BTW I would not recommend putting a PC in the wood shop, unless its a hardened industrial PC with no fans or vents. Otherwise it will quickly be killed by sawdust.
The way the Multicam works is that jobs are queued on the PC running the multicam software. All the queued jobs are available to be run from the keypad/pendant that is attached to the router. Just select the job, setup the material and home, and hit start.
I’ll be around to lend a hand as needed. I volunteered to run the wide format printer and help for open house but am willing to juggle or focus on whatever makes most sense. Should be there just after 6
Sorry I didn’t get to this… Shortly after posting, I got a call and had
to leave. I may be in tomorrow around 11:30a if there’s anything left to
do.
BTW, the blue Cat5 cable left hanging out of the wall plate back in the corner where the CNC Router will be is just a pull cable. It’s a left over from a previous install. I left the ceiling panel open so someone can help guide the new bundle into the wall once the extensions are in place in the ceiling.
While Alyssa is technically correct about a PC in the woodshop, we have been running our CNC router off of an old Dell Laptop for the last 3 years, in a dust environment that makes DMS look like a clean room.
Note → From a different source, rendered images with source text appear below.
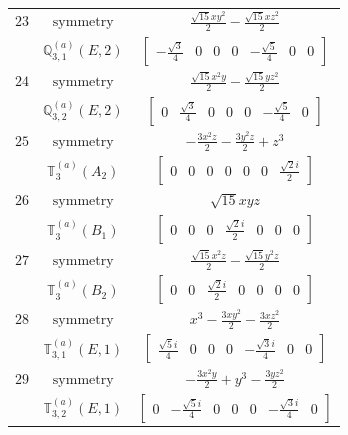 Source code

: \documentclass[fleqn,8pt,landscape]{jsarticle}
\begin{document}
\begin{longtable}{ccc}
$ 23 $ & $ \text{symmetry} $ & $ \frac{\sqrt{15} x y^{2}}{2} - \frac{\sqrt{15} x z^{2}}{2} $ \\
$  $ & $ \mathbb{Q}_{3,1}^{(a)}(E,2) $ & $ \begin{bmatrix} - \frac{\sqrt{3}}{4} & 0 & 0 & 0 & - \frac{\sqrt{5}}{4} & 0 & 0 \end{bmatrix} $ \\ \hline
$ 24 $ & $ \text{symmetry} $ & $ \frac{\sqrt{15} x^{2} y}{2} - \frac{\sqrt{15} y z^{2}}{2} $ \\
$  $ & $ \mathbb{Q}_{3,2}^{(a)}(E,2) $ & $ \begin{bmatrix} 0 & \frac{\sqrt{3}}{4} & 0 & 0 & 0 & - \frac{\sqrt{5}}{4} & 0 \end{bmatrix} $ \\ \hline
$ 25 $ & $ \text{symmetry} $ & $ - \frac{3 x^{2} z}{2} - \frac{3 y^{2} z}{2} + z^{3} $ \\
$  $ & $ \mathbb{T}_{3}^{(a)}(A_{2}) $ & $ \begin{bmatrix} 0 & 0 & 0 & 0 & 0 & 0 & \frac{\sqrt{2} i}{2} \end{bmatrix} $ \\ \hline
$ 26 $ & $ \text{symmetry} $ & $ \sqrt{15} x y z $ \\
$  $ & $ \mathbb{T}_{3}^{(a)}(B_{1}) $ & $ \begin{bmatrix} 0 & 0 & 0 & \frac{\sqrt{2} i}{2} & 0 & 0 & 0 \end{bmatrix} $ \\ \hline
$ 27 $ & $ \text{symmetry} $ & $ \frac{\sqrt{15} x^{2} z}{2} - \frac{\sqrt{15} y^{2} z}{2} $ \\
$  $ & $ \mathbb{T}_{3}^{(a)}(B_{2}) $ & $ \begin{bmatrix} 0 & 0 & \frac{\sqrt{2} i}{2} & 0 & 0 & 0 & 0 \end{bmatrix} $ \\ \hline
$ 28 $ & $ \text{symmetry} $ & $ x^{3} - \frac{3 x y^{2}}{2} - \frac{3 x z^{2}}{2} $ \\
$  $ & $ \mathbb{T}_{3,1}^{(a)}(E,1) $ & $ \begin{bmatrix} \frac{\sqrt{5} i}{4} & 0 & 0 & 0 & - \frac{\sqrt{3} i}{4} & 0 & 0 \end{bmatrix} $ \\ \hline
$ 29 $ & $ \text{symmetry} $ & $ - \frac{3 x^{2} y}{2} + y^{3} - \frac{3 y z^{2}}{2} $ \\
$  $ & $ \mathbb{T}_{3,2}^{(a)}(E,1) $ & $ \begin{bmatrix} 0 & - \frac{\sqrt{5} i}{4} & 0 & 0 & 0 & - \frac{\sqrt{3} i}{4} & 0 \end{bmatrix} $ \\ \hline

\end{longtable}
\end{document}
bwmccall is right, I have two cnc routers working in my shop is a computer. Blow out the keyboard and in computer every once and a while and everything is fine.
One thing you guys might be forgetting, if a computer goes down in your private shops a ton of entitled DMS members don’t drag your name through the gutter. Hurt feeling often kill good help around DMS. DMS grows when we have people willing to help and work (often for FREE).
As long as we keep growing and stay smart with what we buy we should have the money to do thing correctly, why not do it right if we have the cash?
Just my two cents after all the issues with the CNC plasma computer.
Nick - I understand and agree with what you are saying, but it is also my belief that what you are saying is based on propaganda put forward by people that sell high $$$ computers with a bunch of promises (plus a touch of fear). While I do not make ANY effort to tell people how to do things at DMS, I DO feel that it is valuable to speak up when I have actual working knowledge on a subject. As stated previously, for the last 3 years, our CNC router (which runs 80 hours a week, in what can best be described as a dust bowl) has been run off of a surplus Dell laptop, with -0- failures. The laptop was set up and hooked up by a trained monkey at no cost. We have other (industrial) machines in the shop that are down frequently, and require a high dollar tech to do ANYTHING that needs doing.
You cannot tell me that “more expensive” is necessarily “better”.
Plus, we could have a dozen spare laptops sitting around ready to go for less than the up front cost of the high end computer.